[[ Provided records, beginning ]]
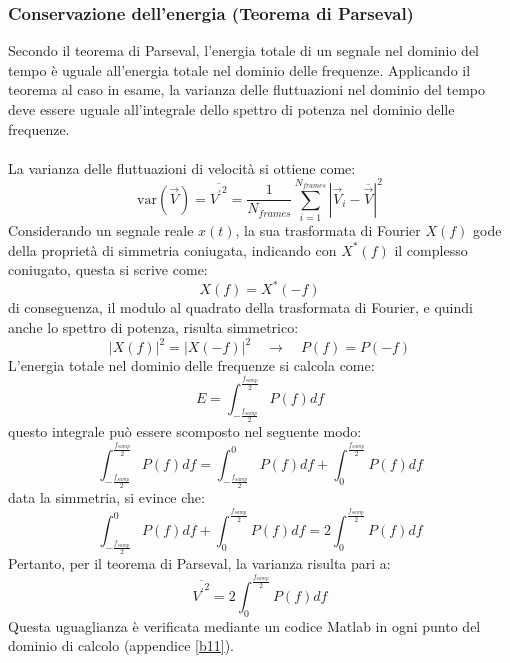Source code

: \subsubsection{Conservazione dell'energia (Teorema di Parseval)}
Secondo il teorema di Parseval, l'energia totale di un segnale nel dominio del tempo è uguale all'energia totale nel dominio delle frequenze. Applicando il teorema al caso in esame, la varianza delle fluttuazioni nel dominio del tempo deve essere uguale all'integrale dello spettro di potenza nel dominio delle frequenze.\\\\
La varianza delle fluttuazioni di velocità si ottiene come:
\begin{equation*}
    \text{var}(\vec V) = \overline{{V^\prime}^2} = \frac 1{N_{frames}} \sum_{i=1}^{N_{frames}} \left|{\vec V_i} - {\overline {\vec V}}\right|^2
\end{equation*}
Considerando un segnale reale $x(t)$, la sua trasformata di Fourier $X(f)$ gode della proprietà di simmetria coniugata, indicando con $X^*(f)$ il complesso coniugato, questa si scrive come:
\begin{equation*}
    X(f) = X^*(-f)
\end{equation*}
di conseguenza, il modulo al quadrato della trasformata di Fourier, e quindi anche lo spettro di potenza, risulta simmetrico:
\begin{equation*}
    |X(f)|^2 = |X(-f)|^2 \quad \rightarrow \quad P(f) = P(-f)
\end{equation*}
L'energia totale nel dominio delle frequenze si calcola come:
\begin{equation*}
    E = \int_{-\frac{f_{samp}}2}^{\frac{f_{samp}}2} P(f) df 
\end{equation*}
questo integrale può essere scomposto nel seguente modo:
\begin{equation*}
    \int_{-\frac{f_{samp}}2}^{\frac{f_{samp}}2} P(f) df = \int_{-\frac{f_{samp}}2}^{0} P(f) df + \int_{0}^{\frac{f_{samp}}2} P(f) df
\end{equation*}
data la simmetria, si evince che:
\begin{equation*}
    \int_{-\frac{f_{samp}}2}^{0} P(f) df + \int_{0}^{\frac{f_{samp}}2} P(f) df = 2\int_0^{\frac{f_{samp}}2} P(f) df
\end{equation*}
Pertanto, per il teorema di Parseval, la varianza risulta pari a:
\begin{equation*}
    \overline{{V^\prime}^2} = 2\int_0^{\frac{f_{samp}}2} P(f) df
\end{equation*}
Questa uguaglianza è verificata mediante un codice Matlab in ogni punto del dominio di calcolo (appendice \ref{b11}).

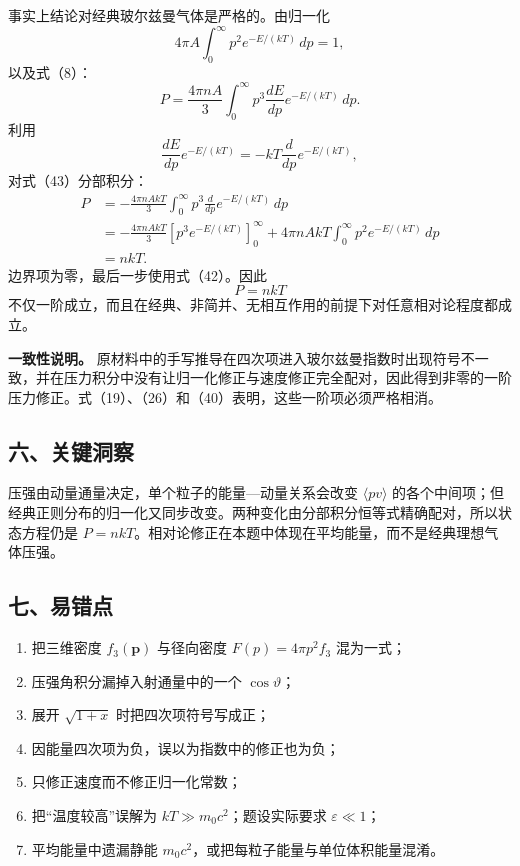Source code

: \documentclass[12pt,a4paper,UTF8]{ctexart}
\newcommand{\tightlist}{\setlength{\itemsep}{0pt}\setlength{\parskip}{0pt}}
\begin{document}
事实上结论对经典玻尔兹曼气体是严格的。由归一化 \[
4\pi A\int_0^\infty p^2e^{-E/(kT)}\,dp=1, \tag{42}
\] 以及式（8）： \[
P=\frac{4\pi nA}{3}
\int_0^\infty p^3\frac{dE}{dp}
e^{-E/(kT)}\,dp. \tag{43}
\] 利用 \[
\frac{dE}{dp}e^{-E/(kT)}
=-kT\frac d{dp}e^{-E/(kT)}, \tag{44}
\] 对式（43）分部积分： \[
\begin{aligned}
P
&=-\frac{4\pi nAkT}{3}
\int_0^\infty p^3
\frac d{dp}e^{-E/(kT)}\,dp\\
&=-\frac{4\pi nAkT}{3}
\left[p^3e^{-E/(kT)}\right]_0^\infty
+4\pi nAkT
\int_0^\infty p^2e^{-E/(kT)}\,dp\\
&=nkT.
\end{aligned} \tag{45}
\] 边界项为零，最后一步使用式（42）。因此 \[
\boxed{P=nkT}
\]
不仅一阶成立，而且在经典、非简并、无相互作用的前提下对任意相对论程度都成立。

\textbf{一致性说明。}
原材料中的手写推导在四次项进入玻尔兹曼指数时出现符号不一致，并在压力积分中没有让归一化修正与速度修正完全配对，因此得到非零的一阶压力修正。式（19）、（26）和（40）表明，这些一阶项必须严格相消。

\subsection{六、关键洞察}\label{ux516dux5173ux952eux6d1eux5bdf-7}

压强由动量通量决定，单个粒子的能量---动量关系会改变
\(\langle pv\rangle\)
的各个中间项；但经典正则分布的归一化又同步改变。两种变化由分部积分恒等式精确配对，所以状态方程仍是
\(P=nkT\)。相对论修正在本题中体现在平均能量，而不是经典理想气体压强。

\subsection{七、易错点}\label{ux4e03ux6613ux9519ux70b9-7}

\begin{enumerate}
\def\labelenumi{\arabic{enumi}.}
\tightlist
\item
  把三维密度 \(f_3(\boldsymbol p)\) 与径向密度 \(F(p)=4\pi p^2f_3\)
  混为一式；
\item
  压强角积分漏掉入射通量中的一个 \(\cos\vartheta\)；
\item
  展开 \(\sqrt{1+x}\) 时把四次项符号写成正；
\item
  因能量四次项为负，误以为指数中的修正也为负；
\item
  只修正速度而不修正归一化常数；
\item
  把``温度较高''误解为 \(kT\gg m_0c^2\)；题设实际要求
  \(\varepsilon\ll1\)；
\item
  平均能量中遗漏静能 \(m_0c^2\)，或把每粒子能量与单位体积能量混淆。
\end{enumerate}
\end{document}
[[ Provided records, end ]]
> Instructions to follow
The response should consist of the lines above from the first through the one containing "La varianza delle fluttuazioni di", transcribed exactly, with every picture left out.

> Exercise solution
Source code

: \subsubsection{Conservazione dell'energia (Teorema di Parseval)}
Secondo il teorema di Parseval, l'energia totale di un segnale nel dominio del tempo è uguale all'energia totale nel dominio delle frequenze. Applicando il teorema al caso in esame, la varianza delle fluttuazioni nel dominio del tempo deve essere uguale all'integrale dello spettro di potenza nel dominio delle frequenze.\\\\
La varianza delle fluttuazioni di velocità si ottiene come:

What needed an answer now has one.